As the calculation is (currently only) being in memory shared by the parallel threads, the communication overhead is tiny, and the number of threads is going to be practically limited by the number that can be truely run in parallel, which is likely to be well short of the number that the calculation could be split into before comms becomes a problem.


aRtBee ( ) posted Wed, 03 November 2010 at 5:40 PM

You mentioned chunks in your second post indeed, missed that in my last reply, sorry.

Mapping geometry onto chunks is well understood indeed. But thanks to sleeves, pant legs and other issues it's definitely more complicated than mapping a rectangular image onto buckets as in rendering. 

In my observation, calculation threads are separate independant processes which can even run on seperate machines, or on CPU's with very different availabilities or speeds. Like in rendering the algorithm will not try to access data generated by other threads, only the thread manager will do that assembling the final result from the parts. It's a hierarchy, not a peer community, as I understand. The overlapping verts are calculated in both threads, of which one (the in-chunk thread) is considered the most accurate one, as it has more neighbors available in the calculation. 

If the threads could communicate, this kind of overlap would vanish indeed.
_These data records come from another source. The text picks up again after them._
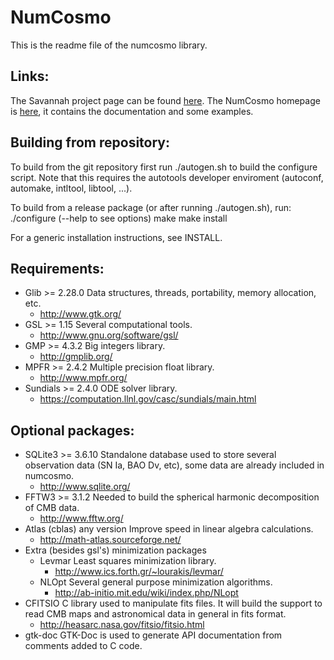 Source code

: NumCosmo
========

This is the readme file of the numcosmo library.

Links:
------

The Savannah project page can be found [here](https://savannah.nongnu.org/projects/numcosmo/).
The NumCosmo homepage is [here](http://www.nongnu.org/numcosmo/), it contains the documentation and some examples.

Building from repository:
-------------------------

To build from the git repository first run ./autogen.sh to build the
configure script. Note that this requires the autotools developer 
enviroment (autoconf, automake, intltool, libtool, ...).

To build from a release package (or after running ./autogen.sh), run: 
./configure (--help to see options)
make
make install

For a generic installation instructions, see INSTALL.

Requirements:
-------------

  - Glib >= 2.28.0
    Data structures, threads, portability, memory allocation, etc.
    * http://www.gtk.org/
  - GSL  >= 1.15
    Several computational tools.
    * http://www.gnu.org/software/gsl/
  - GMP  >= 4.3.2
    Big integers library.
    * http://gmplib.org/
  - MPFR >= 2.4.2
    Multiple precision float library.
    * http://www.mpfr.org/
  - Sundials >= 2.4.0
    ODE solver library. 
    * https://computation.llnl.gov/casc/sundials/main.html
  
Optional packages:
------------------

  - SQLite3 >= 3.6.10
    Standalone database used to store several observation data (SN Ia, BAO
    Dv, etc), some data are already included in numcosmo.
    * http://www.sqlite.org/
  - FFTW3   >= 3.1.2
    Needed to build the spherical harmonic decomposition of CMB data.
    * http://www.fftw.org/
  - Atlas (cblas) any version
    Improve speed in linear algebra calculations.
    * http://math-atlas.sourceforge.net/
  - Extra (besides gsl's) minimization packages
    - Levmar
      Least squares minimization library.
      * http://www.ics.forth.gr/~lourakis/levmar/
    - NLOpt
      Several general purpose minimization algorithms.
      * http://ab-initio.mit.edu/wiki/index.php/NLopt
  - CFITSIO
    C library used to manipulate fits files. It will build the support to
    read CMB maps and astronomical data in general in fits format.
    * http://heasarc.nasa.gov/fitsio/fitsio.html
  - gtk-doc
    GTK-Doc is used to generate API documentation from comments added to 
    C code.
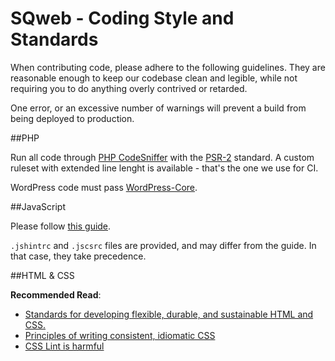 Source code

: SQweb - Coding Style and Standards
===

When contributing code, please adhere to the following guidelines. They are reasonable enough to keep our codebase clean and legible, while not requiring you to do anything overly contrived or retarded.

One error, or an excessive number of warnings will prevent a build from being deployed to production.

##PHP

Run all code through [PHP CodeSniffer](https://github.com/squizlabs/PHP_CodeSniffer) with the [PSR-2](http://www.php-fig.org/psr/psr-2/) standard. A custom ruleset with extended line lenght is available - that's the one we use for CI. 

WordPress code must pass [WordPress-Core](https://github.com/WordPress-Coding-Standards/WordPress-Coding-Standards).

##JavaScript

Please follow [this guide](https://github.com/airbnb/javascript/tree/master/es5).

`.jshintrc` and `.jscsrc` files are provided, and may differ from the guide. In that case, they take precedence.

##HTML & CSS

**Recommended Read**:

- [Standards for developing flexible, durable, and sustainable HTML and CSS.](http://codeguide.co)
- [Principles of writing consistent, idiomatic CSS](https://github.com/necolas/idiomatic-css)
- [CSS Lint is harmful](https://2002-2012.mattwilcox.net/archive/entry/id/1054/) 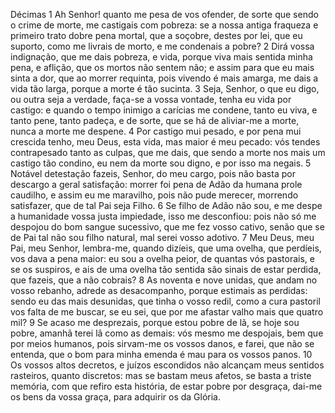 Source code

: Décimas
1
Ah Senhor! quanto me pesa
de vos ofender, de sorte
que sendo o crime de morte,
me castigais com pobreza:
se a nossa antiga fraqueza
e primeiro trato dobre
pena mortal, que a soçobre,
destes por lei, que eu suporto,
como me livrais de morto,
e me condenais a pobre?
2
Dirá vossa indignação,
que me dais pobreza, e vida,
porque viva mais sentida
minha pena, e aflição,
que os mortos não sentem não;
e assim para que eu mais sinta
a dor, que ao morrer requinta,
pois vivendo é mais amarga,
me dais a vida tão larga,
porque a morte é tão sucinta.
3
Seja, Senhor, o que eu digo,
ou outra seja a verdade,
faça-se a vossa vontade,
tenha eu vida por castigo:
e quando o tempo inimigo
a carícias me condene,
tanto eu viva, e tanto pene,
tanto padeça, e de sorte,
que se há de aliviar-me a morte,
nunca a morte me despene.
4
Por castigo mui pesado,
e por pena mui crescida
tenho, meu Deus, esta vida,
mas maior é meu pecado:
vós tendes contrapesado
tanto as culpas, que me dais,
que sendo a morte nos mais
um castigo tão condino,
eu nem da morte sou digno,
e por isso ma negais.
5
Notável detestação
fazeis, Senhor, do meu cargo,
pois não basta por descargo
a geral satisfação:
morrer foi pena de Adão
da humana prole caudilho,
e assim eu me maravilho,
pois não pude merecer,
morrendo satisfazer,
que de tal Pai seja Filho.
6
Se filho de Adão não sou,
e me despe a humanidade
vossa justa impiedade,
isso me desconfiou:
pois não só me despojou
do bom sangue sucessivo,
que me fez vosso cativo,
senão que se de Pai tal
não sou filho natural,
mal serei vosso adotivo.
7
Meu Deus, meu Pai, meu Senhor,
lembra-me, quando dizíeis,
que uma ovelha, que perdíeis,
vos dava a pena maior:
eu sou a ovelha peior,
de quantas vós pastorais,
e se os suspiros, e ais
de uma ovelha tão sentida
são sinais de estar perdida,
que fazeis, que a não cobrais?
8
As noventa e nove unidas,
que andam no vosso rebanho,
adrede as desacompanho,
porque estimais as perdidas:
sendo eu das mais desunidas,
que tinha o vosso redil,
como a cura pastoril
vos falta de me buscar,
se eu sei, que por me afastar
valho mais que quatro mil?
9
Se acaso me desprezais,
porque estou pobre de lã,
se hoje sou pobre, amanhã
terei lã como as demais:
vós mesmo me despojais,
bem que por meios humanos,
pois sirvam-me os vossos danos,
e farei, que não se entenda,
que o bom para minha emenda
é mau para os vossos panos.
10
Os vossos altos decretos,
e juízos escondidos
não alcançam meus sentidos
rasteiros, quanto discretos:
mas se bastam meus afetos,
se basta a triste memória,
com que refiro esta história,
de estar pobre por desgraça,
dai-me os bens da vossa graça,
para adquirir os da Glória.
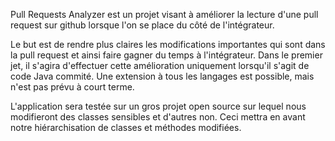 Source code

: Pull Requests Analyzer est un projet visant à améliorer la lecture d'une pull request sur github lorsque l'on se place du côté de l'intégrateur. 

Le but est de rendre plus claires les modifications importantes qui sont dans la pull request et ainsi faire gagner du temps à l'intégrateur. 
Dans le premier jet, il s'agira d'effectuer cette amélioration uniquement lorsqu'il s'agit de code Java commité. Une extension à tous les langages est possible, mais n'est pas prévu à court terme.

L'application sera testée sur un gros projet open source sur lequel nous modifieront des classes sensibles et d'autres non. Ceci mettra en avant notre hiérarchisation de classes et méthodes modifiées.   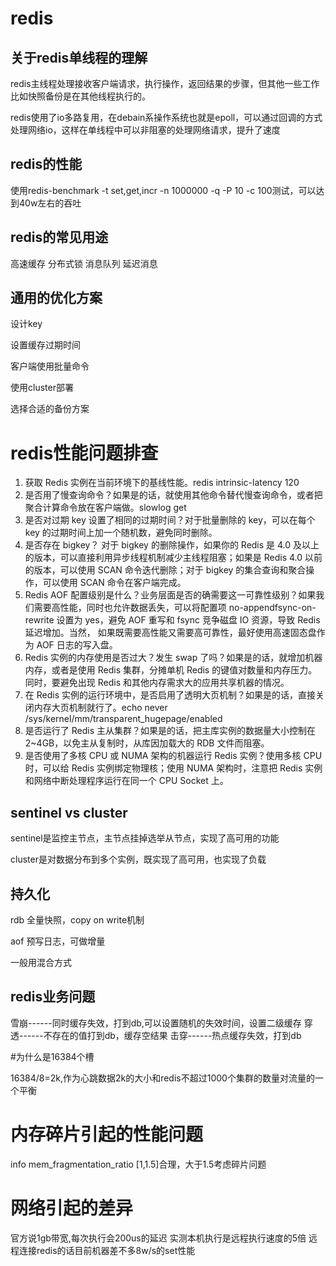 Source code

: # redis

## 关于redis单线程的理解

redis主线程处理接收客户端请求，执行操作，返回结果的步骤，但其他一些工作比如快照备份是在其他线程执行的。

redis使用了io多路复用，在debain系操作系统也就是epoll，可以通过回调的方式处理网络io，这样在单线程中可以非阻塞的处理网络请求，提升了速度



## redis的性能

使用redis-benchmark -t set,get,incr -n 1000000 -q -P 10 -c 100测试，可以达到40w左右的吞吐



## redis的常见用途

高速缓存
分布式锁
消息队列
延迟消息



## 通用的优化方案

设计key

设置缓存过期时间

客户端使用批量命令

使用cluster部署

选择合适的备份方案

# redis性能问题排查

1. 获取 Redis 实例在当前环境下的基线性能。redis intrinsic-latency 120
2. 是否用了慢查询命令？如果是的话，就使用其他命令替代慢查询命令，或者把聚合计算命令放在客户端做。slowlog get
3. 是否对过期 key 设置了相同的过期时间？对于批量删除的 key，可以在每个 key 的过期时间上加一个随机数，避免同时删除。
4. 是否存在 bigkey？ 对于 bigkey 的删除操作，如果你的 Redis 是 4.0 及以上的版本，可以直接利用异步线程机制减少主线程阻塞；如果是 Redis 4.0 以前的版本，可以使用 SCAN 命令迭代删除；对于 bigkey 的集合查询和聚合操作，可以使用 SCAN 命令在客户端完成。
5. Redis AOF 配置级别是什么？业务层面是否的确需要这一可靠性级别？如果我们需要高性能，同时也允许数据丢失，可以将配置项 no-appendfsync-on-rewrite 设置为 yes，避免 AOF 重写和 fsync 竞争磁盘 IO 资源，导致 Redis 延迟增加。当然， 如果既需要高性能又需要高可靠性，最好使用高速固态盘作为 AOF 日志的写入盘。
6. Redis 实例的内存使用是否过大？发生 swap 了吗？如果是的话，就增加机器内存，或者是使用 Redis 集群，分摊单机 Redis 的键值对数量和内存压力。同时，要避免出现 Redis 和其他内存需求大的应用共享机器的情况。
7. 在 Redis 实例的运行环境中，是否启用了透明大页机制？如果是的话，直接关闭内存大页机制就行了。echo never /sys/kernel/mm/transparent_hugepage/enabled
8. 是否运行了 Redis 主从集群？如果是的话，把主库实例的数据量大小控制在 2~4GB，以免主从复制时，从库因加载大的 RDB 文件而阻塞。
9. 是否使用了多核 CPU 或 NUMA 架构的机器运行 Redis 实例？使用多核 CPU 时，可以给 Redis 实例绑定物理核；使用 NUMA 架构时，注意把 Redis 实例和网络中断处理程序运行在同一个 CPU Socket 上。

## sentinel vs cluster

sentinel是监控主节点，主节点挂掉选举从节点，实现了高可用的功能

cluster是对数据分布到多个实例，既实现了高可用，也实现了负载



## 持久化

rdb 全量快照，copy on write机制

aof 预写日志，可做增量

一般用混合方式



## redis业务问题

雪崩------同时缓存失效，打到db,可以设置随机的失效时间，设置二级缓存
穿透------不存在的值打到db，缓存空结果
击穿------热点缓存失效，打到db

#为什么是16384个槽

16384/8=2k,作为心跳数据2k的大小和redis不超过1000个集群的数量对流量的一个平衡

# 内存碎片引起的性能问题
info
mem_fragmentation_ratio [1,1.5]合理，大于1.5考虑碎片问题


# 网络引起的差异
官方说1gb带宽,每次执行会200us的延迟
实测本机执行是远程执行速度的5倍
远程连接redis的话目前机器差不多8w/s的set性能

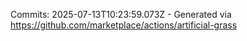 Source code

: Commits: 2025-07-13T10:23:59.073Z - Generated via https://github.com/marketplace/actions/artificial-grass
<br>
Unfortunately, they don't and it's only a part of the issue anyway.

From taskmanager I can infer what's going on, and understand the process. This doesn't mean it's the best process around. But is does mean that very fundamental changes are required to quadruple speeds or better, and turn the simulation times referred to in my earlier posts to something more bearable. 

Throwing big bucks at this improvement is not on MY priority list. This will be different for anyone else, that's alright. Given all other info around, I just guess it's not on top of SM's list either. And - contraring to the assumptions in some posts above - there is at least some multithreading around already. Reassuring. These were my points on the multithreading / sim-improvement part of the debate as raised by Reinhold originally.

My points on the folds and wrinkles as raised by Reinhold as well were that these were caused by a relatively lowres mesh in a position which exceeded the limits for that resolution. Raising mesh resolution would make more extreme poses possible without the artifacts, but at some point they will re-occur. Relaxing cloth parameters did not make an improvement but raised calculation times considerably. I could see why and explained accordingly.

For now, I stop posting on folds, wrinkles and multithreading. Anyone else is welcome to step in, I keep being interested. Instead, I'm going to try to help Reinhold on his issue on the 0,0 bias in his drapes, to make him get his surgeons to work in the proper outfit.

To be continued...

- - - - - 

Usually I'm wrong. But to be effective and efficient, I don't need to be correct or accurate.

visit www.aRtBeeWeb.nl (works) or Missing Manuals (tutorials & reviews) - both need an update though


nruddock ( ) posted Wed, 03 November 2010 at 6:19 PM

Quote - If the threads could communicate, this kind of overlap would vanish indeed. Unfortunately, they don't and it's only a part of the issue anyway.

Of course the threads communicate, they have to, to exchange partial results for the chunk edges to be able to properly complete each step.
This is why there is a minimum chunk size below which parallelisation isn't efficient.
Bucket rendering is different because the optimal sizing is driven more by memory considerations rather than the need to exchange edge results efficiently (if that's done at all).